Ayrıca, yeteneğin etkileri tam da bununla sona erseydi, Erta her zaman daha yüksek bir varlık olmaktan bahsederken bu konuda bu kadar telaşlanmasına imkan yoktu.
[Beceri geliştirmeleri, beceri edinmenin bir uzantısıdır ve bir tür başarıdır ve ilerleyen sınıflara benzer bir tanımı vardır.]
Cevap, söz konusu becerinin sınırlarına kadar eğitildiğinde ortaya çıkan ‘beceri evrimi’nde yatmaktadır.
[Varoluşun şimdiye kadar biriktirdiği özel kayıtlarla daha yüksek bir düzenin yeni bir yolunu sunmak için Akaşik Kayıtlardan bir rehberlik olduğu söylenebilir.]
“Ben iyiyim, o yüzden her zaman yaptığın gibi kolayca söyle.”
[Beceri o kadar OP olur ki ‘Before & After’ adlı bir plastik cerrahi reklamını gülünç hale getirir.]
“İyi, çok daha iyi.”
Il Han’ın evrimi için gerekli koşulları sağlayan beceriler Yakın Dövüş, Mızrakçılık, Gizlenme ve son olarak Dinlenmeydi.
Demontaj ve Demircilik de Max’ti, ancak bu ikisinin bir sonraki aşaması yoktu. Diğer bir deyişle bu, Il Han’ın tekniklerinin çoktan zirveye ulaştığı anlamına geliyordu.
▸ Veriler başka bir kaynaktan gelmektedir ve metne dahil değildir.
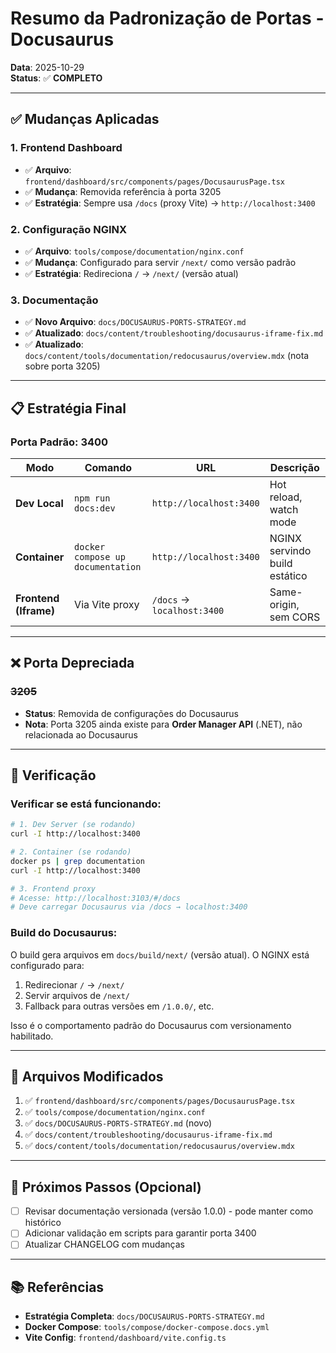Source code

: # Resumo da Padronização de Portas - Docusaurus

**Data**: 2025-10-29  
**Status**: ✅ **COMPLETO**

---

## ✅ Mudanças Aplicadas

### 1. Frontend Dashboard
- ✅ **Arquivo**: `frontend/dashboard/src/components/pages/DocusaurusPage.tsx`
- ✅ **Mudança**: Removida referência à porta 3205
- ✅ **Estratégia**: Sempre usa `/docs` (proxy Vite) → `http://localhost:3400`

### 2. Configuração NGINX
- ✅ **Arquivo**: `tools/compose/documentation/nginx.conf`
- ✅ **Mudança**: Configurado para servir `/next/` como versão padrão
- ✅ **Estratégia**: Redireciona `/` → `/next/` (versão atual)

### 3. Documentação
- ✅ **Novo Arquivo**: `docs/DOCUSAURUS-PORTS-STRATEGY.md`
- ✅ **Atualizado**: `docs/content/troubleshooting/docusaurus-iframe-fix.md`
- ✅ **Atualizado**: `docs/content/tools/documentation/redocusaurus/overview.mdx` (nota sobre porta 3205)

---

## 📋 Estratégia Final

### Porta Padrão: **3400**

| Modo | Comando | URL | Descrição |
|------|---------|-----|-----------|
| **Dev Local** | `npm run docs:dev` | `http://localhost:3400` | Hot reload, watch mode |
| **Container** | `docker compose up documentation` | `http://localhost:3400` | NGINX servindo build estático |
| **Frontend (Iframe)** | Via Vite proxy | `/docs` → `localhost:3400` | Same-origin, sem CORS |

---

## ❌ Porta Depreciada

### ~~3205~~ 
- **Status**: Removida de configurações do Docusaurus
- **Nota**: Porta 3205 ainda existe para **Order Manager API** (.NET), não relacionada ao Docusaurus

---

## 🧪 Verificação

### Verificar se está funcionando:

```bash
# 1. Dev Server (se rodando)
curl -I http://localhost:3400

# 2. Container (se rodando)
docker ps | grep documentation
curl -I http://localhost:3400

# 3. Frontend proxy
# Acesse: http://localhost:3103/#/docs
# Deve carregar Docusaurus via /docs → localhost:3400
```

### Build do Docusaurus:

O build gera arquivos em `docs/build/next/` (versão atual). O NGINX está configurado para:
1. Redirecionar `/` → `/next/`
2. Servir arquivos de `/next/`
3. Fallback para outras versões em `/1.0.0/`, etc.

Isso é o comportamento padrão do Docusaurus com versionamento habilitado.

---

## 📝 Arquivos Modificados

1. ✅ `frontend/dashboard/src/components/pages/DocusaurusPage.tsx`
2. ✅ `tools/compose/documentation/nginx.conf`
3. ✅ `docs/DOCUSAURUS-PORTS-STRATEGY.md` (novo)
4. ✅ `docs/content/troubleshooting/docusaurus-iframe-fix.md`
5. ✅ `docs/content/tools/documentation/redocusaurus/overview.mdx`

---

## 🎯 Próximos Passos (Opcional)

- [ ] Revisar documentação versionada (versão 1.0.0) - pode manter como histórico
- [ ] Adicionar validação em scripts para garantir porta 3400
- [ ] Atualizar CHANGELOG com mudanças

---

## 📚 Referências

- **Estratégia Completa**: `docs/DOCUSAURUS-PORTS-STRATEGY.md`
- **Docker Compose**: `tools/compose/docker-compose.docs.yml`
- **Vite Config**: `frontend/dashboard/vite.config.ts`

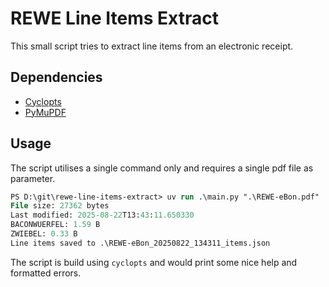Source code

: # REWE Line Items Extract

This small script tries to extract line items from an electronic receipt.

## Dependencies
- [Cyclopts](https://github.com/BrianPugh/cyclopts)
- [PyMuPDF](https://github.com/pymupdf/PyMuPDF)

## Usage

The script utilises a single command only and requires a single pdf file as parameter.

```ps
PS D:\git\rewe-line-items-extract> uv run .\main.py ".\REWE-eBon.pdf"
File size: 27362 bytes
Last modified: 2025-08-22T13:43:11.650330
BACONWUERFEL: 1.59 B
ZWIEBEL: 0.33 B
Line items saved to .\REWE-eBon_20250822_134311_items.json
``` 

The script is build using `cyclopts` and would print some nice help and formatted errors.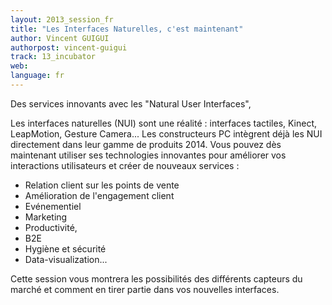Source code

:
 ```yaml
---
layout: 2013_session_fr
title: "Les Interfaces Naturelles, c'est maintenant"
author: Vincent GUIGUI 
authorpost: vincent-guigui
track: 13_incubator
web: 
language: fr
---
```


Des services innovants avec les "Natural User Interfaces",

Les interfaces naturelles (NUI) sont une réalité : interfaces tactiles, Kinect, LeapMotion, Gesture Camera...
Les constructeurs PC intègrent déjà les NUI directement dans leur gamme de produits 2014.
Vous pouvez dès maintenant utiliser ses technologies innovantes pour améliorer vos interactions utilisateurs et créer de nouveaux services :
- Relation client sur les points de vente
- Amélioration de l'engagement client
- Evénementiel
- Marketing
- Productivité,
- B2E
- Hygiène et sécurité
- Data-visualization...

Cette session vous montrera les possibilités des différents capteurs du marché et comment en tirer partie dans vos nouvelles interfaces.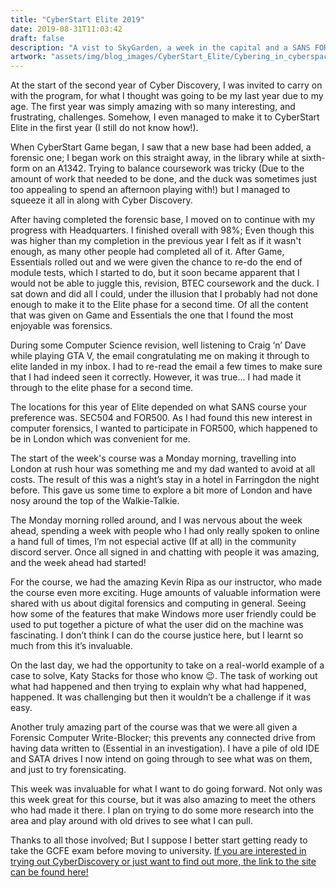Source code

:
 ```yaml
---
title: "CyberStart Elite 2019"
date: 2019-08-31T11:03:42
draft: false
description: "A vist to SkyGarden, a week in the capital and a SANS FOR500 course!"
artwork: "assets/img/blog_images/CyberStart_Elite/Cybering_in_cyberspace.png"
---
```

At the start of the second year of Cyber Discovery, I was invited to carry on with the program, for what I thought was going to be my last year due to my age. The first year was simply amazing with so many interesting, and frustrating, challenges. Somehow, I even managed to make it to CyberStart Elite in the first year (I still do not know how!). 

When CyberStart Game began, I saw that a new base had been added, a forensic one; I began work on this straight away, in the library while at sixth-form on an A1342. Trying to balance coursework was tricky (Due to the amount of work that needed to be done, and the duck was sometimes just too appealing to spend an afternoon playing with!) but I managed to squeeze it all in along with Cyber Discovery. 

After having completed the forensic base, I moved on to continue with my progress with Headquarters. I finished overall with 98%; Even though this was higher than my completion in the previous year I felt as if it wasn't enough, as many other people had completed all of it. After Game, Essentials rolled out and we were given the chance to re-do the end of module tests, which I started to do, but it soon became apparent that I would not be able to juggle this, revision, BTEC coursework and the duck. I sat down and did all I could, under the illusion that I probably had not done enough to make it to the Elite phase for a second time. Of all the content that was given on Game and Essentials the one that I found the most enjoyable was forensics.

During some Computer Science revision, well listening to Craig ‘n’ Dave while playing GTA V, the email congratulating me on making it through to elite landed in my inbox. I had to re-read the email a few times to make sure that I had indeed seen it correctly. However, it was true… I had made it through to the elite phase for a second time. 

The locations for this year of Elite depended on what SANS course your preference was. SEC504 and FOR500. As I had found this new interest in computer forensics, I wanted to participate in FOR500, which happened to be in London which was convenient for me.

The start of the week's course was a Monday morning, travelling into London at rush hour was something me and my dad wanted to avoid at all costs. The result of this was a night’s stay in a hotel in Farringdon the night before. This gave us some time to explore a bit more of London and have nosy around the top of the Walkie-Talkie. 

The Monday morning rolled around, and I was nervous about the week ahead, spending a week with people who I had only really spoken to online a hand full of times, I’m not especial active (If at all) in the community discord server. Once all signed in and chatting with people it was amazing, and the week ahead had started!

For the course, we had the amazing Kevin Ripa as our instructor, who made the course even more exciting. Huge amounts of valuable information were shared with us about digital forensics and computing in general. Seeing how some of the features that make Windows more user friendly could be used to put together a picture of what the user did on the machine was fascinating. I don’t think I can do the course justice here, but I learnt so much from this it’s invaluable. 

On the last day, we had the opportunity to take on a real-world example of a case to solve, Katy Stacks for those who know 😉. The task of working out what had happened and then trying to explain why what had happened, happened. It was challenging but then it wouldn’t be a challenge if it was easy. 

Another truly amazing part of the course was that we were all given a Forensic Computer Write-Blocker; this prevents any connected drive from having data written to (Essential in an investigation). I have a pile of old IDE and SATA drives I now intend on going through to see what was on them, and just to try forensicating. 

This week was invaluable for what I want to do going forward. Not only was this week great for this course, but it was also amazing to meet the others who had made it there. I plan on trying to do some more research into the area and play around with old drives to see what I can pull. 

Thanks to all those involved; But I suppose I better start getting ready to take the GCFE exam before moving to university. [If you are interested in trying out CyberDiscovery or just want to find out more, the link to the site can be found here!](https://joincyberdiscovery.com/)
[Gizlenmeyi unutalım, çünkü onu aktif bir beceri olarak bile kullanamazsınız ve yakın dövüş ve mızrakçılığı da hariç tutalım, çünkü bunları geliştirmek için gereksinimler mevcut seviyeniz için çok zor. Şimdiye kadar beceri evriminden bahsetmememin nedeni de bu.]
“Yani Dinlenme biraz farklı, ha?”
Yu Il Han’ın söylediği doğruydu. Erta’nın bildiği Dinlenme becerisi için beceri geliştirme materyalleri, diğer becerilerin geliştirme materyallerinden farklıydı.
[Neden kontrol etmiyorsun? Durum pencerelerini nasıl kullanacağınızı zaten biliyorsunuz, değil mi? Dinlenme becerisi için beceri geliştirme materyallerini bilmek istediğinizi düşünmeniz yeterlidir.]
Erta’nın dediği gibi itaatkar bir şekilde yaptığında. Dinlenme becerisini geliştirmek için gereken tüm gereksinimler gözlerinin önünde belirmişti.
[Uyuyan 2. sınıf canavarların kalpleri 0/500]
[Trol kanı 0/500 litre]
[İyi uyku 0/100 saat]
[3. sınıf canavarın sihirli taşı 0/1]
Dünyadaki 7,4 milyar insanın tamamı seferber olsa bile mümkün görünmeyen bir arayış vardı.